CALLER: Hey, thank you, Rush. First I’d like to say MAGA dittos from my mom and dad who have been married over 60 years and have been lifelong listeners of your show.
RUSH: Thank you. Thank you very much. That’s the first MAGA dittos I’ve had in a while.
CALLER: Yes.
RUSH: Make America great again dittos is what that is.
CALLER: That’s right.
RUSH: Not mega, he said MAGA, Make America Great Again.
CALLER: That’s right.
RUSH: I caught it, even though I’m deaf, I caught it.
CALLER: Anyway, I was calling in about the net neutrality topic you brought up. A lot of online alternative media played a huge part of Trump’s success in getting elected, especially YouTube. YouTube, you can watch different personalities. They start up their own channel as they get more views and popular —
RUSH: You know who has one of the best YouTube channels going out there? JuJu Smith-Schuster of the Pittsburgh Steelers. This guy is great. This guy is a comedian. This guy, he did a bit, he dressed up as a phony TV news anchor, and he went around Pittsburgh as a phony news reporter with a wig and everything asking people what they thought of the hit on Vontaze Burfict of the Cincinnati Bengals or anything to do with the Steelers. It’s pretty good, the kid’s 20 years old, 21 years old, it’s hilarious. But you’re right, YouTube channels have been populated by a lot of great, young conservative people.
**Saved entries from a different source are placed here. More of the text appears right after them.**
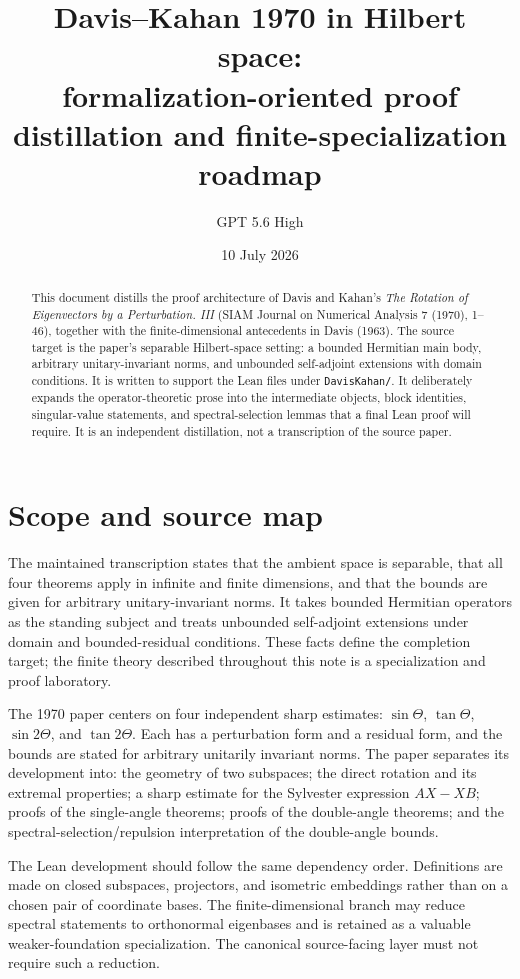\documentclass[11pt]{article}
\title{Davis--Kahan 1970 in Hilbert space:\\
formalization-oriented proof distillation and finite-specialization roadmap}
\author{GPT 5.6 High}
\date{10 July 2026}
\theoremstyle{remark}
\begin{document}
\maketitle

\begin{abstract}
This document distills the proof architecture of Davis and Kahan's
\emph{The Rotation of Eigenvectors by a Perturbation. III} (SIAM Journal on
Numerical Analysis 7 (1970), 1--46), together with the finite-dimensional
antecedents in Davis (1963). The source target is the paper's separable
Hilbert-space setting: a bounded Hermitian main body, arbitrary
unitary-invariant norms, and unbounded self-adjoint extensions with domain
conditions. It is written to support the Lean files under
\texttt{DavisKahan/}.
It deliberately expands the operator-theoretic prose into the intermediate
objects, block identities, singular-value statements, and spectral-selection
lemmas that a final Lean proof will require.  It is an independent distillation,
not a transcription of the source paper.
\end{abstract}

\tableofcontents

\section{Scope and source map}

The maintained transcription states that the ambient space is separable,
that all four theorems apply in infinite and finite dimensions, and that the
bounds are given for arbitrary unitary-invariant norms. It takes bounded
Hermitian operators as the standing subject and treats unbounded self-adjoint
extensions under domain and bounded-residual conditions. These facts define
the completion target; the finite theory described throughout this note is a
specialization and proof laboratory.

The 1970 paper centers on four independent sharp estimates:
\(\sin\Theta\), \(\tan\Theta\), \(\sin 2\Theta\), and
\(\tan 2\Theta\).  Each has a perturbation form and a residual form, and the
bounds are stated for arbitrary unitarily invariant norms.  The paper separates
its development into: the geometry of two subspaces; the direct rotation and
its extremal properties; a sharp estimate for the Sylvester expression
\(AX-XB\); proofs of the single-angle theorems; proofs of the double-angle
theorems; and the spectral-selection/repulsion interpretation of the
double-angle bounds.

The Lean development should follow the same dependency order. Definitions are
made on closed subspaces, projectors, and isometric embeddings rather than on a
chosen pair of coordinate bases. The finite-dimensional branch may reduce
spectral statements to orthonormal eigenbases and is retained as a valuable
weaker-foundation specialization. The canonical source-facing layer must not
require such a reduction.
\end{document}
CALLER: But there’s been retribution on YouTube, though, for those conservative voices.
RUSH: Exactly!
CALLER: They started pulling episodes. They started demonetizing, which means they’re pulling advertising dollars —
RUSH: Right, after neutrality was implemented.
CALLER: Right.
RUSH: That’s when that began, exactly right. That guy that got fired at Google has sued Google. A massive class-action lawsuit. Do you know what this guy is alleging in this lawsuit? That Google almost put conservatives on trial in Google just for their thoughts. This is incredible. I’ve had it ready to go here for a couple days and didn’t get to it, so I guess I’ve committed myself to mentioning it tomorrow, which I have to do because there’s no more time left today.